Output nothing but the lines from the line with "## Uso/Exemplos" through the end of the listing below, both ends included.

┌─ Dataset extract

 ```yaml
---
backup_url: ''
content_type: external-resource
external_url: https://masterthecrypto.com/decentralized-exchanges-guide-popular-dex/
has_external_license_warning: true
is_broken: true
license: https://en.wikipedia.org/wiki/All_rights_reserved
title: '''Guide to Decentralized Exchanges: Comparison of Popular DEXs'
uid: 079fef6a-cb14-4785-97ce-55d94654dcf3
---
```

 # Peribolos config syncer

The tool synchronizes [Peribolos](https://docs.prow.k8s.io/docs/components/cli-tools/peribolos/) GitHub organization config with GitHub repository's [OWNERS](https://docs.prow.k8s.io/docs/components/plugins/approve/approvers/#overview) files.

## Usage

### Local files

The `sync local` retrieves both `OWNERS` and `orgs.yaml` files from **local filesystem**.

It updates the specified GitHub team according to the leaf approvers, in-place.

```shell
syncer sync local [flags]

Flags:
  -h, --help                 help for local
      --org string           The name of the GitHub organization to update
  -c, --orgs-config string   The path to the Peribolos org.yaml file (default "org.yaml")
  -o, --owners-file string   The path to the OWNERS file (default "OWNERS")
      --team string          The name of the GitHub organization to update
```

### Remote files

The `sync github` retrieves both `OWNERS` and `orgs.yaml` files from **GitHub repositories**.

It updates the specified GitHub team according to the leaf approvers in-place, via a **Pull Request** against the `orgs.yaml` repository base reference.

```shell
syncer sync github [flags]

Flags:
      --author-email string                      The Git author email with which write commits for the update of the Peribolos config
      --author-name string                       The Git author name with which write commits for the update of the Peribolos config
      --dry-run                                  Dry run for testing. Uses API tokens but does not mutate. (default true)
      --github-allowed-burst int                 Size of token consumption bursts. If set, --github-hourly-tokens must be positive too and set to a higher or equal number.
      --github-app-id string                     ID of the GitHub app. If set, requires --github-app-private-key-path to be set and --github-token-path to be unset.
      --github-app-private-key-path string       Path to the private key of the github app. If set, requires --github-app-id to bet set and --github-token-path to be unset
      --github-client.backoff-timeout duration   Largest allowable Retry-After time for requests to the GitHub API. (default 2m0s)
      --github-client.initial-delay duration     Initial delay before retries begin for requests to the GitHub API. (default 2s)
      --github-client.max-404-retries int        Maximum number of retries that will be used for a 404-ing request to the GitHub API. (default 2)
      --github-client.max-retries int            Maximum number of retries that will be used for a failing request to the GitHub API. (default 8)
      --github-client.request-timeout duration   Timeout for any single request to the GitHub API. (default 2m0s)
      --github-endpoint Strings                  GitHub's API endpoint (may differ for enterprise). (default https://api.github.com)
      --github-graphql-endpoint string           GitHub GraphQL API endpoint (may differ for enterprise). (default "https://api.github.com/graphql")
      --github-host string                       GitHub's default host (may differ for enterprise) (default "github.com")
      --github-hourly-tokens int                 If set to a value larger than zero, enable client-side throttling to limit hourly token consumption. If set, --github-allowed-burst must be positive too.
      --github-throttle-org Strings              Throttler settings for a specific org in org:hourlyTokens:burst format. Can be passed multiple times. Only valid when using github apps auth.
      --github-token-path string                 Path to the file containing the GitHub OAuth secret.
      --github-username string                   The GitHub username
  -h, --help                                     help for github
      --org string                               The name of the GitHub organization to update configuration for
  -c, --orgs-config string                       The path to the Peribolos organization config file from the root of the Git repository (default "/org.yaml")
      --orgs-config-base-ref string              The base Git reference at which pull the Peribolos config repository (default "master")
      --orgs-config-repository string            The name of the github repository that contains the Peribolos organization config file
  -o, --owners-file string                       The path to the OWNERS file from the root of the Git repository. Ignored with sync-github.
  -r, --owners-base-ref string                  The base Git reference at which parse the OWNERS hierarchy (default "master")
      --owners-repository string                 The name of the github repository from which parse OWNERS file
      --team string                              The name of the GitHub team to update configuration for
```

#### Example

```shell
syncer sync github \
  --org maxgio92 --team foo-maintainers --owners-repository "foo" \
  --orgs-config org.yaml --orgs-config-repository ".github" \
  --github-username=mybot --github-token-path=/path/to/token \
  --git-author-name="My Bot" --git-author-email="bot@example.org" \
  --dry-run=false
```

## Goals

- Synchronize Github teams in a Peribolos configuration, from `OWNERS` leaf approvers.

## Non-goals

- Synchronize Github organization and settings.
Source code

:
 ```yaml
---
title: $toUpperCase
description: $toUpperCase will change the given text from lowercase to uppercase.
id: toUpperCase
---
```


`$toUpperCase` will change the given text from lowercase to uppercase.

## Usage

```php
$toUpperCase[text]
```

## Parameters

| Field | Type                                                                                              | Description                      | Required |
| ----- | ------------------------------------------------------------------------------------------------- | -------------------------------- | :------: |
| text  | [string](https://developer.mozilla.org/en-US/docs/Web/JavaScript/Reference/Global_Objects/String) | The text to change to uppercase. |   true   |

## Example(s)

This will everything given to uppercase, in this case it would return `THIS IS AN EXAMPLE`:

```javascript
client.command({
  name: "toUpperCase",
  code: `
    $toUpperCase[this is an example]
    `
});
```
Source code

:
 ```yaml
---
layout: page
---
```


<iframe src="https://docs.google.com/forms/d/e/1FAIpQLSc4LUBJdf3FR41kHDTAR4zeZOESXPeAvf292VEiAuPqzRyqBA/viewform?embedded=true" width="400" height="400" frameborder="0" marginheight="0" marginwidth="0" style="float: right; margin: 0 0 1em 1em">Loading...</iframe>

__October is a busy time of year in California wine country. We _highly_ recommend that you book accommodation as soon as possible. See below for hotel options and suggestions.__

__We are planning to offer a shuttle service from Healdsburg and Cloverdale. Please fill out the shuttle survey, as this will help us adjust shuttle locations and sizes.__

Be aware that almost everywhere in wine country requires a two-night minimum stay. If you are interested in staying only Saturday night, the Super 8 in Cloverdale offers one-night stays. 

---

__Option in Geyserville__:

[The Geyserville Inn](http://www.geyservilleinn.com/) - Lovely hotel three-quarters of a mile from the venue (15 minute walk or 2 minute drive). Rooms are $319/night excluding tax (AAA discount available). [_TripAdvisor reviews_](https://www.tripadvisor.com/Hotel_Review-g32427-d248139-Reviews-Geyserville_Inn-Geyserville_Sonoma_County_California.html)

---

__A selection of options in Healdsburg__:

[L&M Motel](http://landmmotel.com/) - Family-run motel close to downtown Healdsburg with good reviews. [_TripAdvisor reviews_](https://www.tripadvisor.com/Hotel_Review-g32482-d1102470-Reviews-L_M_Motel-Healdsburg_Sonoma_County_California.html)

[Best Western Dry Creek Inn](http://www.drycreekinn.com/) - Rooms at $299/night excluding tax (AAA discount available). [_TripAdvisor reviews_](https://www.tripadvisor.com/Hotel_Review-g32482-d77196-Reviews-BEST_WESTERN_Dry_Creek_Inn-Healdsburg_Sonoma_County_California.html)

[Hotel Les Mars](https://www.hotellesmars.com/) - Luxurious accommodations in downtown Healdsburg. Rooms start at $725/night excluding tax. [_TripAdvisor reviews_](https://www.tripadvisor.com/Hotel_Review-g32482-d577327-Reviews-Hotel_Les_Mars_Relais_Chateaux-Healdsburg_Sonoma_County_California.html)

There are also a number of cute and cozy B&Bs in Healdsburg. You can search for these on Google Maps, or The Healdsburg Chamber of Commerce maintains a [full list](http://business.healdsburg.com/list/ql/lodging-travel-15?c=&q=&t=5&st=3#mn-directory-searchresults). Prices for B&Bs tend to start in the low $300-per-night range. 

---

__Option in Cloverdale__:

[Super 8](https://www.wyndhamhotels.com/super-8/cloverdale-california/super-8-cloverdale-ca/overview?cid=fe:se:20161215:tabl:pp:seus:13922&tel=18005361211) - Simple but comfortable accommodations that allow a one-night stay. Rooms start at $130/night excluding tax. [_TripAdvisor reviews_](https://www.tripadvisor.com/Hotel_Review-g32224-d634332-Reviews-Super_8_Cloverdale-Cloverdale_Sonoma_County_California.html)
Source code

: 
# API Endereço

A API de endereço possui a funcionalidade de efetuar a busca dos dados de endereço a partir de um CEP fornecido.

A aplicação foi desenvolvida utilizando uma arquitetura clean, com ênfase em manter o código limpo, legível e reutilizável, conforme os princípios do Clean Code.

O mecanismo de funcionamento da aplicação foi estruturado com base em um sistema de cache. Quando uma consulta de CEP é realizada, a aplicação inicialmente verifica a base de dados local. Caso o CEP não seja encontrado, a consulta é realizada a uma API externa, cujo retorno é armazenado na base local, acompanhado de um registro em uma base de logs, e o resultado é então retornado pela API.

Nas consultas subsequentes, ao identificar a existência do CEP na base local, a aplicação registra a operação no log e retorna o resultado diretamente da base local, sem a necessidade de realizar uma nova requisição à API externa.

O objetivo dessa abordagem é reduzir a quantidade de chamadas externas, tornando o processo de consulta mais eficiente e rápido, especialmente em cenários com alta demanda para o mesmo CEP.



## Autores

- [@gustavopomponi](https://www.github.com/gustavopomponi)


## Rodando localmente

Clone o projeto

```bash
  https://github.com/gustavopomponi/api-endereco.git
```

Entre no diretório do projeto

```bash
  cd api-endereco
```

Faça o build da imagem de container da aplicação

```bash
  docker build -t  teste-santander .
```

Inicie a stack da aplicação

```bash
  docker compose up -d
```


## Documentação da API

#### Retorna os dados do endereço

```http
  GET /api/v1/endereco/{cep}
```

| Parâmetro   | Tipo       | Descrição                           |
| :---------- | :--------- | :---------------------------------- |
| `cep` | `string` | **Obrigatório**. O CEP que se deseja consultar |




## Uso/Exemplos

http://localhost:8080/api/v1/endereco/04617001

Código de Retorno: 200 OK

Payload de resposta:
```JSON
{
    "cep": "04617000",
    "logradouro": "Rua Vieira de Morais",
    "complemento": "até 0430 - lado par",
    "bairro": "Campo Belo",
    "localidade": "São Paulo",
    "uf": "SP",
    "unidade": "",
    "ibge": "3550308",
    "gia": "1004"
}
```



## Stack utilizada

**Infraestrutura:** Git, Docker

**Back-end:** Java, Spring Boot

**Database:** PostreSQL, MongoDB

└─

▸ **Completed exercise**
## Uso/Exemplos

http://localhost:8080/api/v1/endereco/04617001

Código de Retorno: 200 OK

Payload de resposta:
```JSON
{
    "cep": "04617000",
    "logradouro": "Rua Vieira de Morais",
    "complemento": "até 0430 - lado par",
    "bairro": "Campo Belo",
    "localidade": "São Paulo",
    "uf": "SP",
    "unidade": "",
    "ibge": "3550308",
    "gia": "1004"
}
```



## Stack utilizada

**Infraestrutura:** Git, Docker

**Back-end:** Java, Spring Boot

**Database:** PostreSQL, MongoDB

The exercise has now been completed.